▶ What is required
The listing below holds a line with "3. Take a look" and a line with "9. Submit proof". Reproduce those two lines exactly, plus everything between them.

▶ Exercise materials
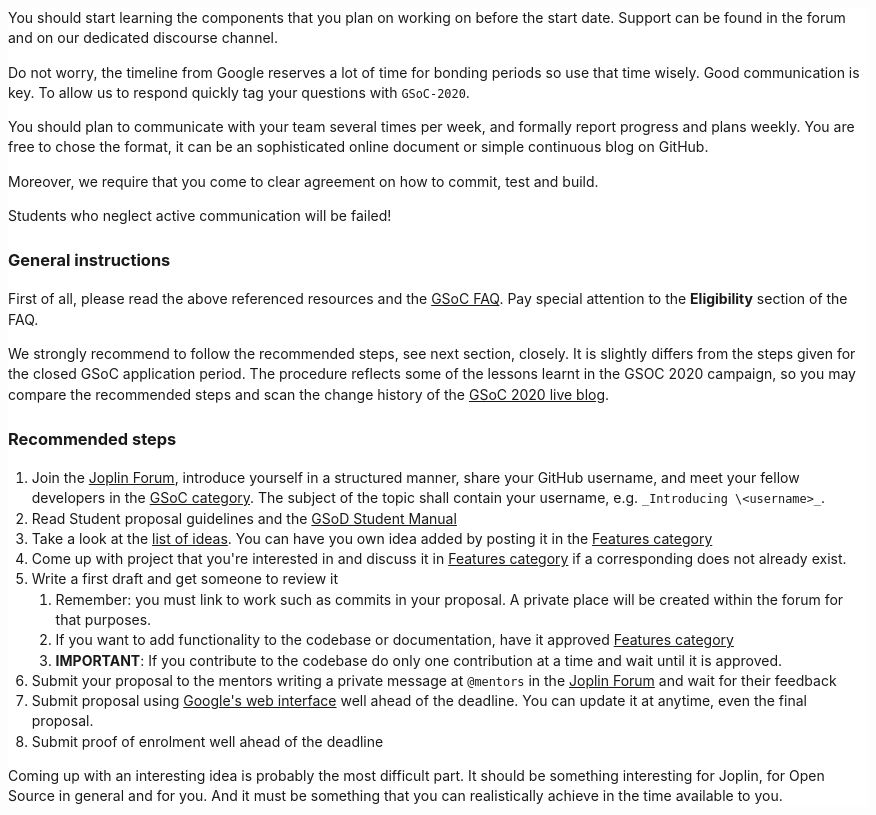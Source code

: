 You should start learning the components that you plan on working on before the start date. Support can be found in the forum and on our dedicated discourse channel.

Do not worry, the timeline from Google reserves a lot of time for bonding periods so use that time wisely. Good communication is key. To allow us to respond quickly tag your questions with `GSoC-2020`.

You should plan to communicate with your team several times per week, and formally report progress and plans weekly. You are free to chose the format, it can be an sophisticated online document or simple continuous blog on GitHub.

Moreover, we require that you come to clear agreement on how to commit, test and build.

Students who neglect active communication will be failed!


### General instructions

First of all, please read the above referenced resources and the [GSoC FAQ](https://developers.google.com/open-source/gsoc/faq). Pay special attention to the **Eligibility** section of the FAQ.

We strongly recommend to follow the recommended steps, see next section, closely. It is slightly differs from the steps given for the closed GSoC application period. 
The procedure reflects some of the lessons learnt in the GSOC 2020 campaign, so you may compare the recommended steps and scan the change history of the [GSoC 2020 live blog](https://discourse.joplinapp.org/t/gsoc-2020-live-blog/6219).

### Recommended steps

1. Join the [Joplin Forum](https://discourse.joplinapp.org), introduce yourself in a structured manner, share your GitHub username, and meet your fellow developers in the [GSoC category](https://discourse.joplinapp.org/c/gsoc). The subject of the topic shall contain your username, e.g. `_Introducing \<username>_`.
2. Read Student proposal guidelines and the [GSoD Student Manual](https://developers.google.com/season-of-docs/docs/tech-writer-guide)
3. Take a look at the [list of ideas](https://github.com/laurent22/joplin/blob/dev/readme/dev/gsoc/gsod2020/ideas.md). You can have you own idea added by posting it in the [Features category](https://discourse.joplinapp.org/c/features)
4. Come up with project that you're interested in and discuss it in [Features category](https://discourse.joplinapp.org/c/features) if a corresponding does not already exist.
5. Write a first draft and get someone to review it
    1. Remember: you must link to work such as commits in your proposal. A private place will be created within the forum for that purposes.  
    1. If you want to add functionality to the codebase or documentation, have it approved  [Features category](https://discourse.joplinapp.org/c/features)
    1. **IMPORTANT**: If you contribute to the codebase do only one contribution at a time and wait until it is approved. 
6. Submit your proposal to the mentors writing a private message at `@mentors` in the [Joplin Forum](https://discourse.joplinapp.org) and wait for their feedback
8. Submit proposal using [Google's web interface](https://summerofcode.withgoogle.com/) well ahead of the deadline. You can update it at anytime, even the final proposal.
9. Submit proof of enrolment well ahead of the deadline

Coming up with an interesting idea is probably the most difficult part. It should be something interesting for Joplin, for Open Source in general and for you. And it must be something that you can realistically achieve in the time available to you.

▶ Reply
3. Take a look at the [list of ideas](https://github.com/laurent22/joplin/blob/dev/readme/dev/gsoc/gsod2020/ideas.md). You can have you own idea added by posting it in the [Features category](https://discourse.joplinapp.org/c/features)
4. Come up with project that you're interested in and discuss it in [Features category](https://discourse.joplinapp.org/c/features) if a corresponding does not already exist.
5. Write a first draft and get someone to review it
    1. Remember: you must link to work such as commits in your proposal. A private place will be created within the forum for that purposes.  
    1. If you want to add functionality to the codebase or documentation, have it approved  [Features category](https://discourse.joplinapp.org/c/features)
    1. **IMPORTANT**: If you contribute to the codebase do only one contribution at a time and wait until it is approved. 
6. Submit your proposal to the mentors writing a private message at `@mentors` in the [Joplin Forum](https://discourse.joplinapp.org) and wait for their feedback
8. Submit proposal using [Google's web interface](https://summerofcode.withgoogle.com/) well ahead of the deadline. You can update it at anytime, even the final proposal.
9. Submit proof of enrolment well ahead of the deadline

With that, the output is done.